--- ASSIGNED TASK ---
Using the listing below, output only the lines from the one that contains "# TNS - Theodorus no Sonzai" through the one that contains "- Fully hosted on local system", inclusive, exactly as given and without images.

--- RECORDS FOR THE EXERCISE ---
⟨

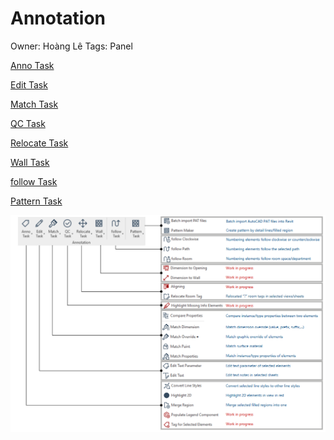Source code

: # Annotation

Owner: Hoàng Lê
Tags: Panel

[Anno Task](Annotation%2042d7c3ea1f2642cd83d2960af9cc26d5/Anno%20Task%20b472db6fd6264ed9a93f4ea9824f99a5.md)

[Edit Task](Annotation%2042d7c3ea1f2642cd83d2960af9cc26d5/Edit%20Task%204347c317610847f6993973a7292cce20.md)

[Match Task](Annotation%2042d7c3ea1f2642cd83d2960af9cc26d5/Match%20Task%204c934c718ff9401bbcc7bb02986f124d.md)

[QC Task](Annotation%2042d7c3ea1f2642cd83d2960af9cc26d5/QC%20Task%20baedbc021e8b48e9bbc811763ba3fdf2.md)

[Relocate Task](Annotation%2042d7c3ea1f2642cd83d2960af9cc26d5/Relocate%20Task%202397f1c16e584877b714104b5daa035c.md)

[Wall Task](Annotation%2042d7c3ea1f2642cd83d2960af9cc26d5/Wall%20Task%204ff0472c4051463b9565dd742028501b.md)

[follow Task](Annotation%2042d7c3ea1f2642cd83d2960af9cc26d5/follow%20Task%20d70925f6c6f04a719a39791de214d94b.md)

[Pattern Task](Annotation%2042d7c3ea1f2642cd83d2960af9cc26d5/Pattern%20Task%20f8328b9308ca448fae6601e582856c74.md)

![Untitled](Annotation%2042d7c3ea1f2642cd83d2960af9cc26d5/Untitled.png)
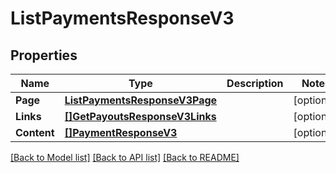 # ListPaymentsResponseV3

## Properties

Name | Type | Description | Notes
------------ | ------------- | ------------- | -------------
**Page** | [**ListPaymentsResponseV3Page**](ListPaymentsResponseV3_page.md) |  | [optional] 
**Links** | [**[]GetPayoutsResponseV3Links**](GetPayoutsResponseV3_links.md) |  | [optional] 
**Content** | [**[]PaymentResponseV3**](PaymentResponseV3.md) |  | [optional] 

[[Back to Model list]](../README.md#documentation-for-models) [[Back to API list]](../README.md#documentation-for-api-endpoints) [[Back to README]](../README.md)


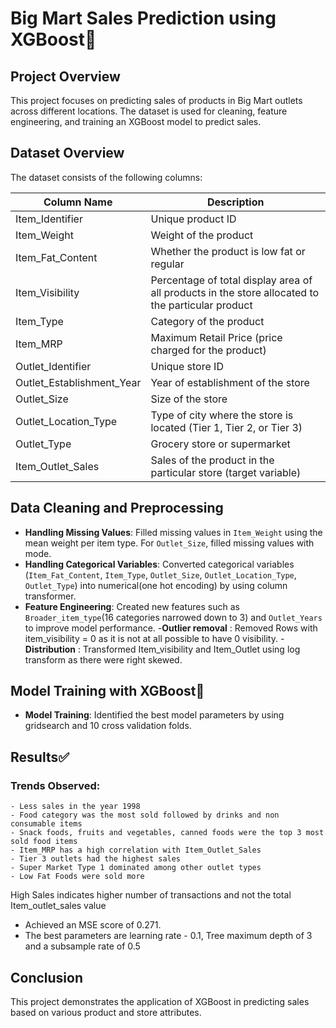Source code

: # Big Mart Sales Prediction using XGBoost🚀

## Project Overview
This project focuses on predicting sales of products in Big Mart outlets across different locations. The dataset is used for cleaning, feature engineering, and training an XGBoost model to predict sales.

## Dataset Overview
The dataset consists of the following columns:

| Column Name       | Description                                           |
|-------------------|-------------------------------------------------------|
| Item_Identifier   | Unique product ID                                     |
| Item_Weight       | Weight of the product                                 |
| Item_Fat_Content  | Whether the product is low fat or regular             |
| Item_Visibility   | Percentage of total display area of all products in the store allocated to the particular product |
| Item_Type         | Category of the product                               |
| Item_MRP          | Maximum Retail Price (price charged for the product)   |
| Outlet_Identifier | Unique store ID                                       |
| Outlet_Establishment_Year | Year of establishment of the store               |
| Outlet_Size       | Size of the store                                    |
| Outlet_Location_Type | Type of city where the store is located (Tier 1, Tier 2, or Tier 3) |
| Outlet_Type       | Grocery store or supermarket                         |
| Item_Outlet_Sales | Sales of the product in the particular store (target variable) |

## Data Cleaning and Preprocessing
- **Handling Missing Values**: Filled missing values in `Item_Weight` using the mean weight per item type. For `Outlet_Size`, filled missing values with mode.
- **Handling Categorical Variables**: Converted categorical variables (`Item_Fat_Content`, `Item_Type`, `Outlet_Size`, `Outlet_Location_Type`, `Outlet_Type`) into numerical(one hot encoding) by using column transformer.
- **Feature Engineering**: Created new features such as `Broader_item_type`(16 categories narrowed down to 3) and `Outlet_Years` to improve model performance.
-**Outlier removal** : Removed Rows with item_visibility = 0 as it is not at all possible to have 0 visibility.
-**Distribution** : Transformed Item_visibility and Item_Outlet using log transform as there were right skewed. 
## Model Training with XGBoost🚀
- **Model Training**:  Identified the best model parameters by using gridsearch and 10 cross validation folds. 
## Results✅
 ### Trends Observed:
    - Less sales in the year 1998
    - Food category was the most sold followed by drinks and non consumable items
    - Snack foods, fruits and vegetables, canned foods were the top 3 most sold food items
    - Item_MRP has a high correlation with Item_Outlet_Sales
    - Tier 3 outlets had the highest sales
    - Super Market Type 1 dominated among other outlet types
    - Low Fat Foods were sold more
High Sales indicates higher number of transactions and not the total Item_outlet_sales value
- Achieved an MSE score of 0.271.
- The best parameters are learning rate - 0.1, Tree maximum depth of 3 and a subsample rate of 0.5
## Conclusion
This project demonstrates the application of XGBoost in predicting sales based on various product and store attributes.


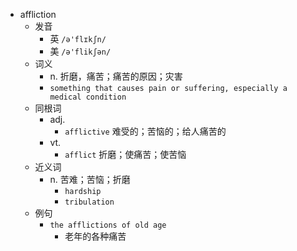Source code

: - affliction
  - 发音
    - 英 `/ə'flɪkʃn/`
    - 美 `/ə'flikʃən/`
  - 词义
    - n. 折磨，痛苦；痛苦的原因；灾害
    - `something that causes pain or suffering, especially a medical condition`
  - 同根词
    - adj.
      - `afflictive` 难受的；苦恼的；给人痛苦的
    - vt.
      - `afflict` 折磨；使痛苦；使苦恼
  - 近义词
    - n. 苦难；苦恼；折磨
      - `hardship`
      - `tribulation`
  - 例句
    - `the afflictions of old age`
      - 老年的各种痛苦

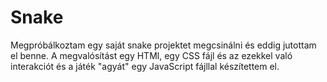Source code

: # Snake
Megpróbálkoztam egy saját snake projektet megcsinálni és eddig jutottam el benne.
A megvalósítást egy HTMl, egy CSS fájl és az ezekkel való interakciót és a játék "agyát" egy JavaScript fájllal készítettem el.

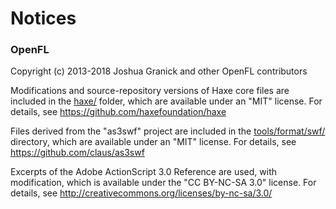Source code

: Notices
=======

### OpenFL
Copyright (c) 2013-2018 Joshua Granick and other OpenFL contributors

Modifications and source-repository versions of Haxe core files are included in the
[haxe/](haxe/) folder, which are available under an "MIT" license. For details, see
https://github.com/haxefoundation/haxe

Files derived from the "as3swf" project are included in the [tools/format/swf/](tools/format/swf/)
directory, which are available under an "MIT" license. For details, see
https://github.com/claus/as3swf

Excerpts of the Adobe ActionScript 3.0 Reference are used, with modification,
which is available under the "CC BY-NC-SA 3.0" license. For details, see
http://creativecommons.org/licenses/by-nc-sa/3.0/
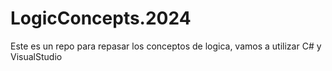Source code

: # LogicConcepts.2024

Este es un repo para repasar los conceptos de logica, vamos a utilizar C# y VisualStudio
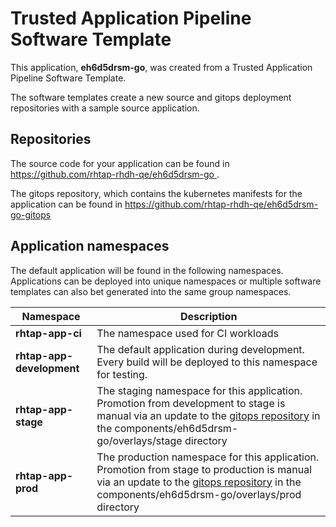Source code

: # Trusted Application Pipeline Software Template

This application, **eh6d5drsm-go**, was created from a Trusted Application Pipeline Software Template.

The software templates create a new source and gitops deployment repositories with a sample source application. 

## Repositories

The source code for your application can be found in [https://github.com/rhtap-rhdh-qe/eh6d5drsm-go ](https://github.com/rhtap-rhdh-qe/eh6d5drsm-go ).
 
The gitops repository, which contains the kubernetes manifests for the application can be found in 
[https://github.com/rhtap-rhdh-qe/eh6d5drsm-go-gitops ](https://github.com/rhtap-rhdh-qe/eh6d5drsm-go-gitops ) 

## Application namespaces 

The default application will be found in the following namespaces. Applications can be deployed into unique namespaces or multiple software templates can also bet generated into the same group namespaces.  

|  Namespace   |  Description   |  
| -------- | -------- |
| **rhtap-app-ci** | The namespace used for CI workloads |
| **rhtap-app-development** | The default application during development. Every build will be deployed to this namespace for testing. |
| **rhtap-app-stage** | The staging namespace for this application. Promotion from development to stage is manual via an update to the [gitops repository](https://github.com/rhtap-rhdh-qe/eh6d5drsm-go-gitops ) in the components/eh6d5drsm-go/overlays/stage directory |
| **rhtap-app-prod** | The production namespace for this application. Promotion from stage to production is manual via an update to the [gitops repository](https://github.com/rhtap-rhdh-qe/eh6d5drsm-go-gitops ) in the components/eh6d5drsm-go/overlays/prod directory |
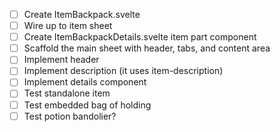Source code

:- [ ] Create ItemBackpack.svelte
- [ ] Wire up to item sheet
- [ ] Create ItemBackpackDetails.svelte item part component
- [ ] Scaffold the main sheet with header, tabs, and content area
- [ ] Implement header
- [ ] Implement description (it uses item-description)
- [ ] Implement details component
- [ ] Test standalone item
- [ ] Test embedded bag of holding
- [ ] Test potion bandolier?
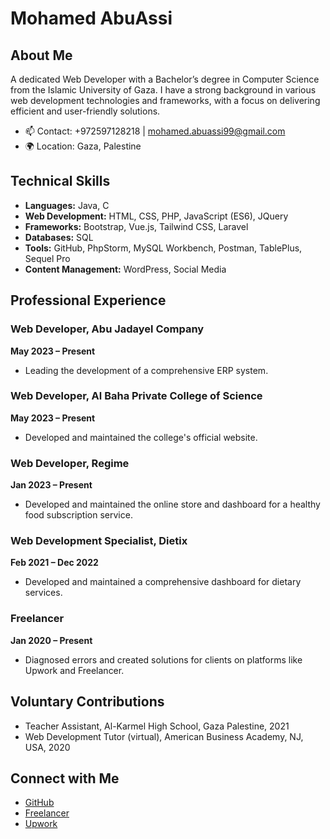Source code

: # Mohamed AbuAssi

## About Me

A dedicated Web Developer with a Bachelor’s degree in Computer Science from the Islamic University of Gaza. I have a strong background in various web development technologies and frameworks, with a focus on delivering efficient and user-friendly solutions.

- 📫 Contact: +972597128218 | mohamed.abuassi99@gmail.com
- 🌍 Location: Gaza, Palestine

## Technical Skills

- **Languages:** Java, C
- **Web Development:** HTML, CSS, PHP, JavaScript (ES6), JQuery
- **Frameworks:** Bootstrap, Vue.js, Tailwind CSS, Laravel
- **Databases:** SQL
- **Tools:** GitHub, PhpStorm, MySQL Workbench, Postman, TablePlus, Sequel Pro
- **Content Management:** WordPress, Social Media

## Professional Experience

### Web Developer, Abu Jadayel Company
**May 2023 – Present**
- Leading the development of a comprehensive ERP system.

### Web Developer, Al Baha Private College of Science
**May 2023 – Present**
- Developed and maintained the college's official website.

### Web Developer, Regime
**Jan 2023 – Present**
- Developed and maintained the online store and dashboard for a healthy food subscription service.

### Web Development Specialist, Dietix
**Feb 2021 – Dec 2022**
- Developed and maintained a comprehensive dashboard for dietary services.

### Freelancer
**Jan 2020 – Present**
- Diagnosed errors and created solutions for clients on platforms like Upwork and Freelancer.

## Voluntary Contributions

- Teacher Assistant, Al-Karmel High School, Gaza Palestine, 2021
- Web Development Tutor (virtual), American Business Academy, NJ, USA, 2020

## Connect with Me

- [GitHub](https://github.com/mohamedabuassi99)
- [Freelancer](https://www.freelancer.com/u/mohamedabuassi9)
- [Upwork](https://www.upwork.com/freelancers/~01cdc392e434511061)
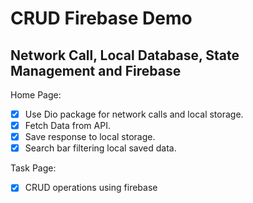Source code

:
# CRUD Firebase Demo
## Network Call, Local Database, State Management and Firebase

Home Page:
- [x] Use Dio package for network calls and local storage.
- [x] Fetch Data from API.
- [x] Save response to local storage.
- [x] Search bar filtering local saved data.

Task Page: 
- [x] CRUD operations using firebase

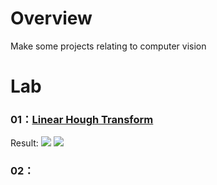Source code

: # Overview
Make some projects relating to computer vision

# Lab
### 01：[Linear Hough Transform](https://github.com/tailer954/ComputerVision/blob/master/01_Hough%20Transform/linear_hough_transform.m)
Result:
![](https://github.com/tailer954/ComputerVision/blob/master/01_Hough%20Transform/Preprocessing.jpg)
![](https://github.com/tailer954/ComputerVision/blob/master/01_Hough%20Transform/Edge%20and%20Detect%20Result.JPG)
>
### 02：
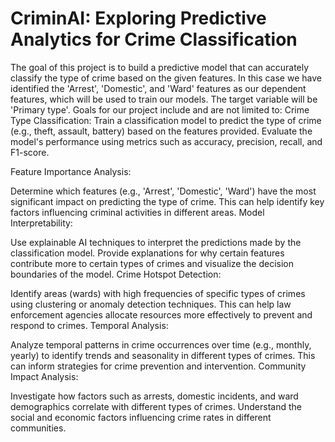 # CriminAI: Exploring Predictive Analytics for Crime Classification

The goal of this project is to build a predictive model that can accurately classify the type of crime based on the given features. In this case we have identified the 'Arrest', 'Domestic', and 'Ward' features as our dependent features, which will be used to train our models. The target variable will be 'Primary type'.
Goals for our project include and are not limited to: 
Crime Type Classification:
Train a classification model to predict the type of crime (e.g., theft, assault, battery) based on the features provided. Evaluate the model's performance using metrics such as accuracy, precision, recall, and F1-score.

Feature Importance Analysis:

Determine which features (e.g., 'Arrest', 'Domestic', 'Ward') have the most significant impact on predicting the type of crime. This can help identify key factors influencing criminal activities in different areas.
Model Interpretability:

Use explainable AI techniques to interpret the predictions made by the classification model. Provide explanations for why certain features contribute more to certain types of crimes and visualize the decision boundaries of the model.
Crime Hotspot Detection:

Identify areas (wards) with high frequencies of specific types of crimes using clustering or anomaly detection techniques. This can help law enforcement agencies allocate resources more effectively to prevent and respond to crimes.
Temporal Analysis:

Analyze temporal patterns in crime occurrences over time (e.g., monthly, yearly) to identify trends and seasonality in different types of crimes. This can inform strategies for crime prevention and intervention.
Community Impact Analysis:

Investigate how factors such as arrests, domestic incidents, and ward demographics correlate with different types of crimes. Understand the social and economic factors influencing crime rates in different communities.
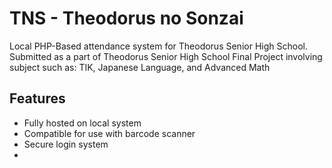 # TNS - Theodorus no Sonzai
Local PHP-Based attendance system for Theodorus Senior High School. Submitted as a part of Theodorus Senior High School Final Project involving subject such as: TIK, Japanese Language, and Advanced Math

## Features
- Fully hosted on local system
- Compatible for use with barcode scanner
- Secure login system
- 

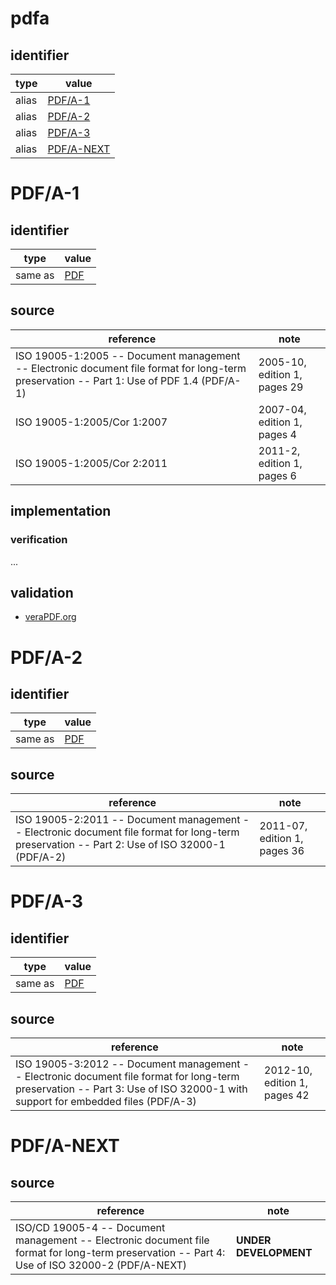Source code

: # pdfa

## identifier
| type              | value
| ----------------- | -----
| alias             | [PDF/A-1](#pdfa-1)
| alias             | [PDF/A-2](#pdfa-2)
| alias             | [PDF/A-3](#pdfa-3)
| alias             | [PDF/A-NEXT](#pdfa-next)

# PDF/A-1

## identifier
| type              | value
| ----------------- | -----
| same as           | [PDF](pdf.md#identifier-1)

## source
| reference | note
| --------- | ----
| ISO 19005-1:2005 -- Document management -- Electronic document file format for long-term preservation -- Part 1: Use of PDF 1.4 (PDF/A-1) | 2005-10, edition 1, pages 29
| ISO 19005-1:2005/Cor 1:2007 | 2007-04, edition 1, pages 4
| ISO 19005-1:2005/Cor 2:2011 | 2011-2, edition 1, pages 6

## implementation
### verification
...
## validation
* [veraPDF.org](http://verapdf.org)


# PDF/A-2
## identifier
| type              | value
| ----------------- | -----
| same as           | [PDF](pdf.md#identifier-1)
## source
| reference | note
| --------- | ----
| ISO 19005-2:2011 -- Document management -- Electronic document file format for long-term preservation -- Part 2: Use of ISO 32000-1 (PDF/A-2) | 2011-07, edition 1, pages 36

# PDF/A-3
## identifier
| type              | value
| ----------------- | -----
| same as           | [PDF](pdf.md#identifier-1)
## source
| reference | note
| --------- | ----
| ISO 19005-3:2012 -- Document management -- Electronic document file format for long-term preservation -- Part 3: Use of ISO 32000-1 with support for embedded files (PDF/A-3) | 2012-10, edition 1, pages 42

# PDF/A-NEXT
## source
| reference | note
| --------- | ----
| ISO/CD 19005-4 -- Document management -- Electronic document file format for long-term preservation -- Part 4: Use of ISO 32000-2 (PDF/A-NEXT) | **UNDER DEVELOPMENT**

⟩

--- WRITTEN ANSWER ---
 # TNS - Theodorus no Sonzai
Local PHP-Based attendance system for Theodorus Senior High School. Submitted as a part of Theodorus Senior High School Final Project involving subject such as: TIK, Japanese Language, and Advanced Math

## Features
- Fully hosted on local system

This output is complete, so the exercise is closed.